Just about every afternoon vehicles traveling from jobs in Norfolk to homes due north across the Bay in Hampton or Newport News are backed up, literally, for miles.

The same is true at every crossing—from Norfolk, for instance, south through the tunnels to Portsmouth and Chesapeake, and on the well-traveled freeway east from Norfolk to Virginia Beach.

Yet no one in any discussion I’ve ever heard has said that the problem is too many cars or that the solution is to find a way to reduce driving.

We can’t solve problems unless we get to the core of their cause. Otherwise, we’re just blowing hot air.

The cause of military suicides and the host of personal and social suffering that accompanies them—domestic assaults, divorce, mental illness, addictions, unemployment, and homelessness—is war. Pure and simple.

Just as the cause of traffic congestion—not to mention accompanying air and water pollution—is too many cars.

We have to end war.

We have to get people out of their cars.

Any volunteers?

No, I didn’t think so.

I realize it’s no small order. The American way of life depends on war, which currently is going badly, and not just because soldiers are killing themselves or their family members.

The American way of life also depends on automobiles, which currently are choking our roads and our atmosphere and, as an industry, are taking us many miles down the highway to bankruptcy.

But I don’t believe technology—smart bombs or smart cars—is going to rescue us. I’m not even sure anything can rescue us.

But one thing that might help is to give up the American dream of world supremacy and material opulence and simplify our lives.

Demand decent public transportation. Convert those McMansions into extended family communes. Plant gardens in those suburban lawns or in porch and balcony planters. Stay home with the dogs and cats. They’ll love you for it.

Disconnect the cable, turn off the TV. Let suckers switch to digital television while you read serious books instead. Ride a bike to the public library and borrow some.

We the people on this planet have been sold a big bag of bullshit right from the start. Somehow, the worst ideas peddled by charlatans and profiteers have become the operating principles of our societies, creating enormous burdens for us all our lives.

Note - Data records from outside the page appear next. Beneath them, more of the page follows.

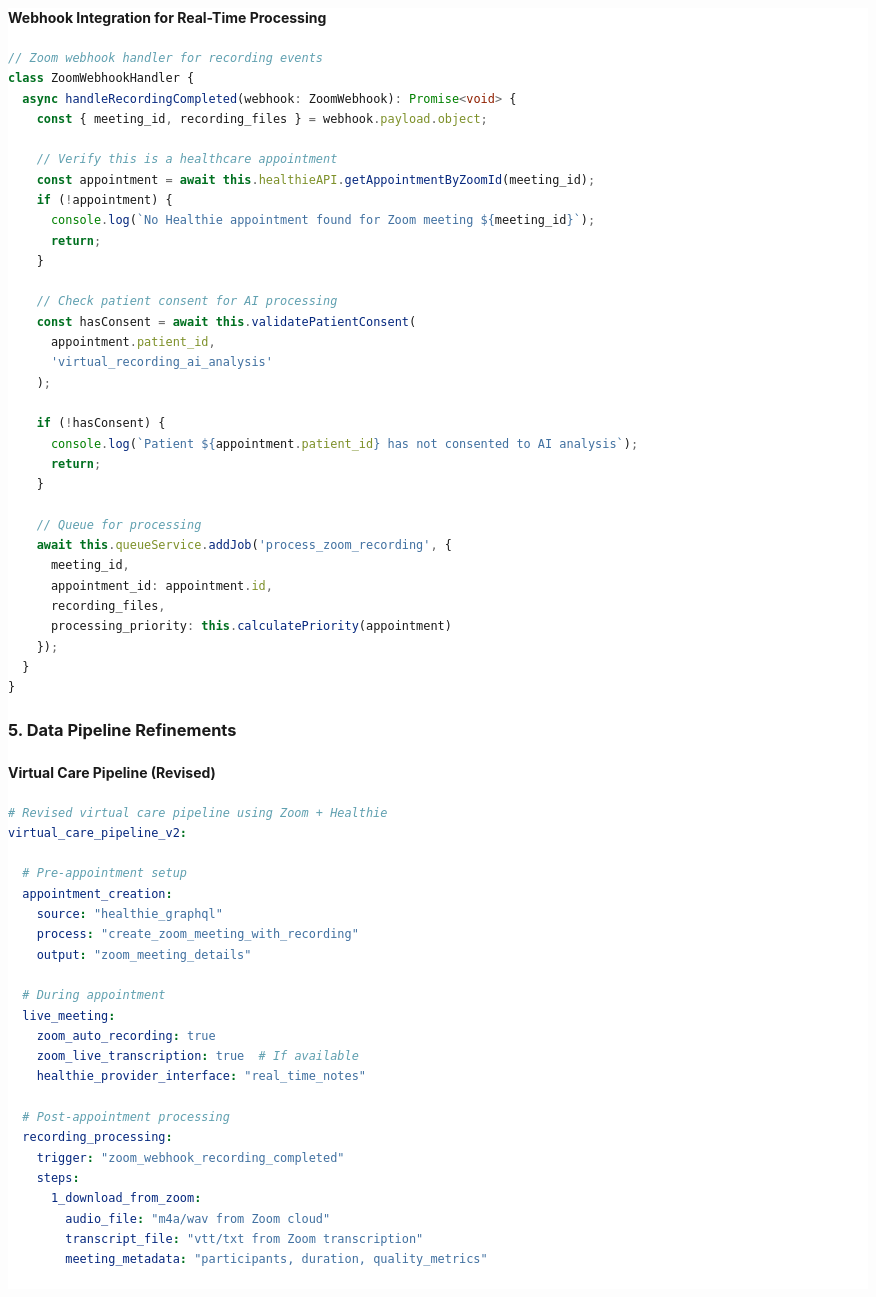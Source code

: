 #### **Webhook Integration for Real-Time Processing**
```typescript
// Zoom webhook handler for recording events
class ZoomWebhookHandler {
  async handleRecordingCompleted(webhook: ZoomWebhook): Promise<void> {
    const { meeting_id, recording_files } = webhook.payload.object;
    
    // Verify this is a healthcare appointment
    const appointment = await this.healthieAPI.getAppointmentByZoomId(meeting_id);
    if (!appointment) {
      console.log(`No Healthie appointment found for Zoom meeting ${meeting_id}`);
      return;
    }
    
    // Check patient consent for AI processing
    const hasConsent = await this.validatePatientConsent(
      appointment.patient_id, 
      'virtual_recording_ai_analysis'
    );
    
    if (!hasConsent) {
      console.log(`Patient ${appointment.patient_id} has not consented to AI analysis`);
      return;
    }
    
    // Queue for processing
    await this.queueService.addJob('process_zoom_recording', {
      meeting_id,
      appointment_id: appointment.id,
      recording_files,
      processing_priority: this.calculatePriority(appointment)
    });
  }
}
```

### **5. Data Pipeline Refinements**

#### **Virtual Care Pipeline (Revised)**
```yaml
# Revised virtual care pipeline using Zoom + Healthie
virtual_care_pipeline_v2:
  
  # Pre-appointment setup
  appointment_creation:
    source: "healthie_graphql"
    process: "create_zoom_meeting_with_recording"
    output: "zoom_meeting_details"
    
  # During appointment
  live_meeting:
    zoom_auto_recording: true
    zoom_live_transcription: true  # If available
    healthie_provider_interface: "real_time_notes"
    
  # Post-appointment processing
  recording_processing:
    trigger: "zoom_webhook_recording_completed"
    steps:
      1_download_from_zoom:
        audio_file: "m4a/wav from Zoom cloud"
        transcript_file: "vtt/txt from Zoom transcription"
        meeting_metadata: "participants, duration, quality_metrics"
        
```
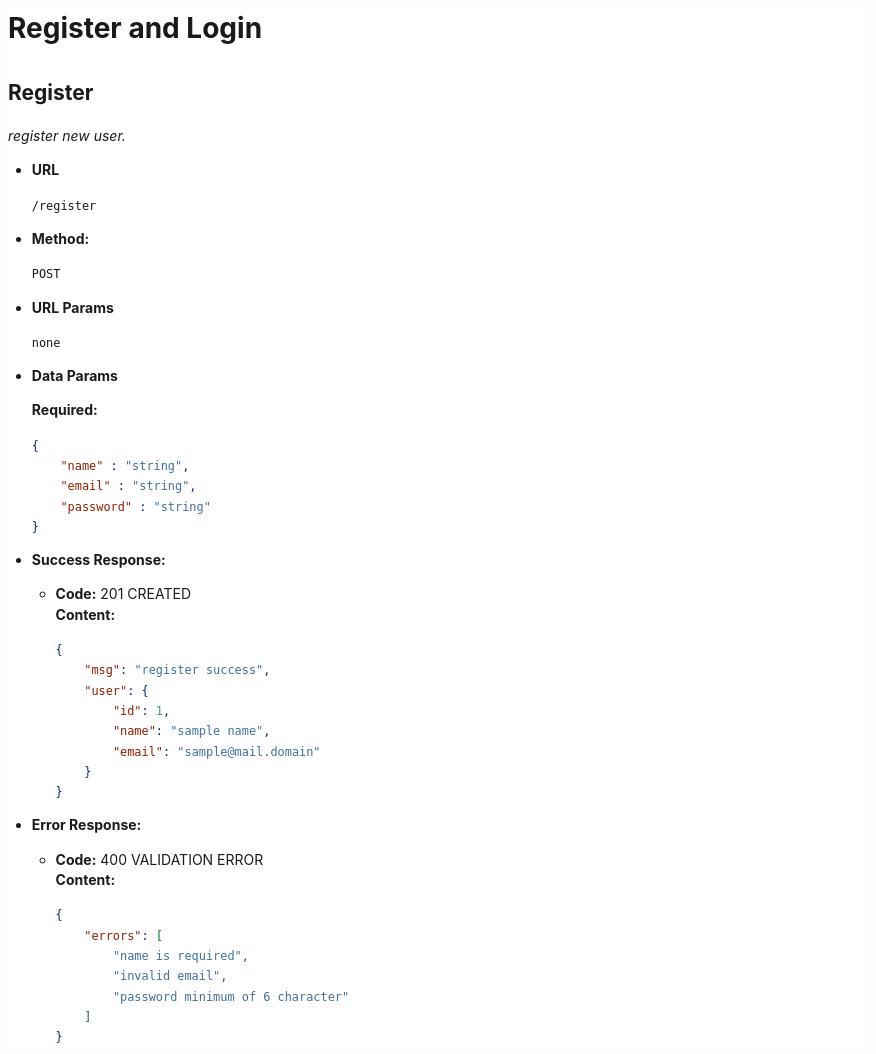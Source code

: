 # Register and Login

**Register**
----
  _register new user._

* **URL**

    `/register`

* **Method:**

    `POST`
  
*  **URL Params**

    `none`

* **Data Params**

    **Required:**
    ```json
    {
        "name" : "string",
        "email" : "string",
        "password" : "string"
    }
    ```

* **Success Response:**

  * **Code:** 201 CREATED <br />
    **Content:** 
    ```json
    {
        "msg": "register success",
        "user": {
            "id": 1,
            "name": "sample name",
            "email": "sample@mail.domain"
        }
    }
    ```
 
* **Error Response:**

  * **Code:** 400 VALIDATION ERROR <br />
    **Content:** 
    ```json
    {
        "errors": [
            "name is required",
            "invalid email",
            "password minimum of 6 character"
        ]
    }
    ```
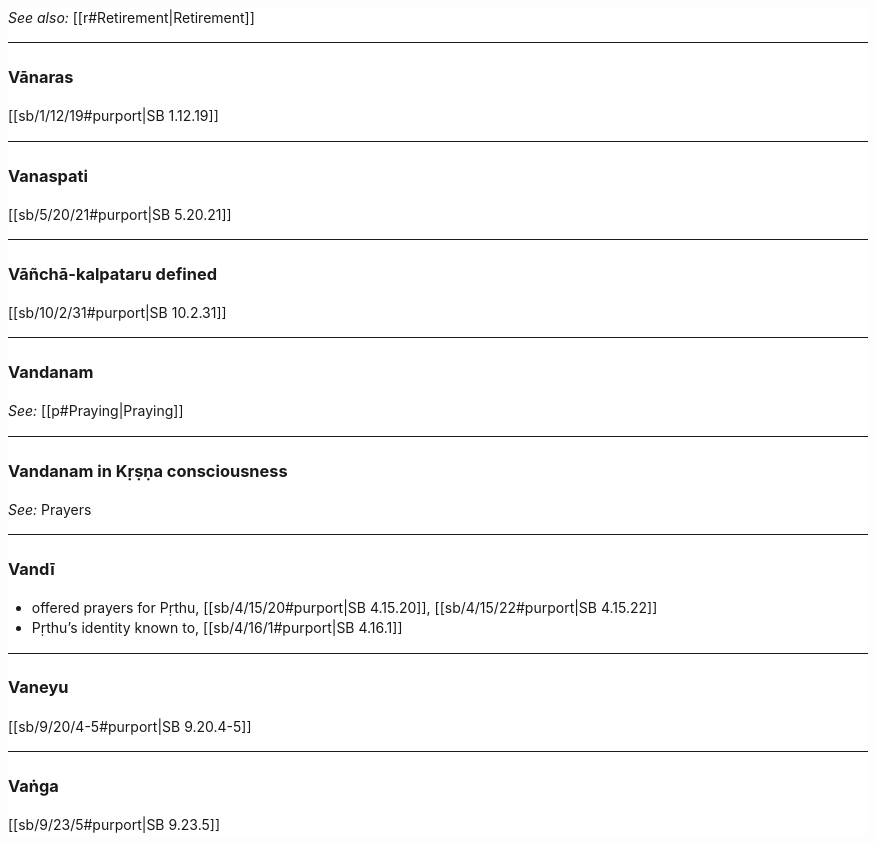 
*See also:* [[r#Retirement|Retirement]]

---

### Vānaras

[[sb/1/12/19#purport|SB 1.12.19]]


---

### Vanaspati

[[sb/5/20/21#purport|SB 5.20.21]]


---

### Vāñchā-kalpataru defined

[[sb/10/2/31#purport|SB 10.2.31]]


---

### Vandanam


*See:* [[p#Praying|Praying]]

---

### Vandanam in Kṛṣṇa consciousness


*See:* Prayers

---

### Vandī

* offered prayers for Pṛthu, [[sb/4/15/20#purport|SB 4.15.20]], [[sb/4/15/22#purport|SB 4.15.22]]
* Pṛthu’s identity known to, [[sb/4/16/1#purport|SB 4.16.1]]

---

### Vaneyu

[[sb/9/20/4-5#purport|SB 9.20.4-5]]


---

### Vaṅga

[[sb/9/23/5#purport|SB 9.23.5]]
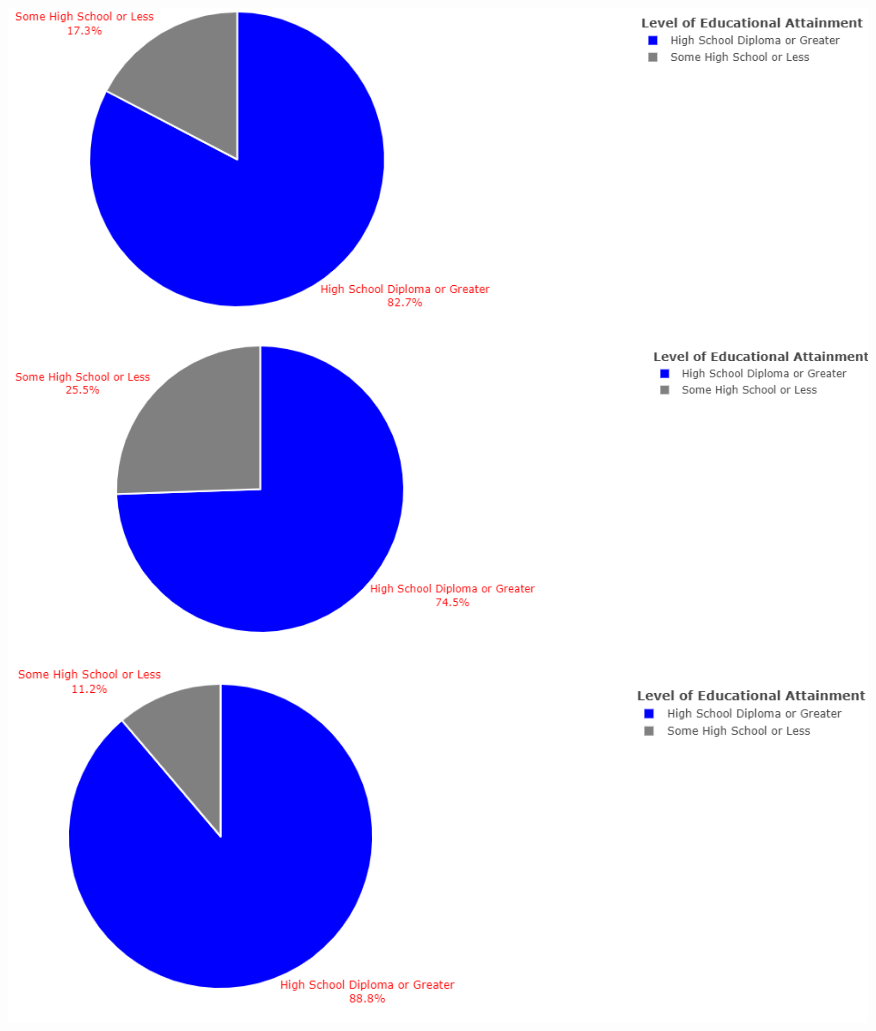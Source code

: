 ![US Black Educational Attainment in 2010](images/blackxedu2010.png)

![US American Indian Educational Attainment in 2010](images/aixedu2010.png)

![US Asian Educational Attainment in 2010](images/asianxedu2010.png)
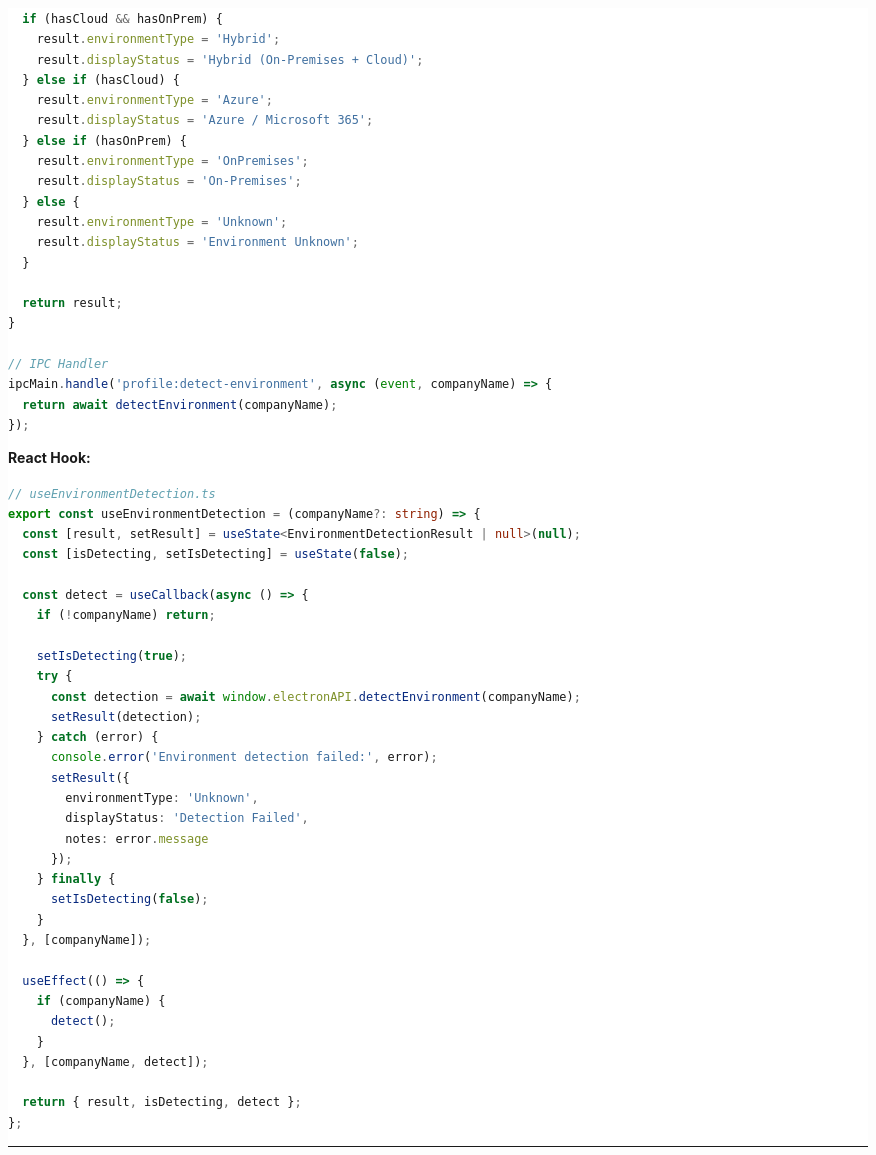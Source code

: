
 ```typescript
  if (hasCloud && hasOnPrem) {
    result.environmentType = 'Hybrid';
    result.displayStatus = 'Hybrid (On-Premises + Cloud)';
  } else if (hasCloud) {
    result.environmentType = 'Azure';
    result.displayStatus = 'Azure / Microsoft 365';
  } else if (hasOnPrem) {
    result.environmentType = 'OnPremises';
    result.displayStatus = 'On-Premises';
  } else {
    result.environmentType = 'Unknown';
    result.displayStatus = 'Environment Unknown';
  }

  return result;
}

// IPC Handler
ipcMain.handle('profile:detect-environment', async (event, companyName) => {
  return await detectEnvironment(companyName);
});
```

**React Hook:**
```typescript
// useEnvironmentDetection.ts
export const useEnvironmentDetection = (companyName?: string) => {
  const [result, setResult] = useState<EnvironmentDetectionResult | null>(null);
  const [isDetecting, setIsDetecting] = useState(false);

  const detect = useCallback(async () => {
    if (!companyName) return;

    setIsDetecting(true);
    try {
      const detection = await window.electronAPI.detectEnvironment(companyName);
      setResult(detection);
    } catch (error) {
      console.error('Environment detection failed:', error);
      setResult({
        environmentType: 'Unknown',
        displayStatus: 'Detection Failed',
        notes: error.message
      });
    } finally {
      setIsDetecting(false);
    }
  }, [companyName]);

  useEffect(() => {
    if (companyName) {
      detect();
    }
  }, [companyName, detect]);

  return { result, isDetecting, detect };
};
```

---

But it’s our fault. We bought it.

The time has come to buy no more.

It won’t be easy. Conversion never is.

But when the money runs out, what better time to try?

1 Comments:

At 11:16 AM , Blogger Imaginista said...

Hi Delaney,
I doubt you would remember me, but I am Joyce and Roland Nissley's daughter. I moved to AZ 26 years ago, but still have fond memories of LIFA and the Unitarian Church community back in the 70's. And I remember you. Anyway, my parents sent me the link to your blog and I read this entry and am looking forward to reading more. I agree with everything you are saying; we probably read all the same political blogs. Cheers, Delaney, keep up the great writing.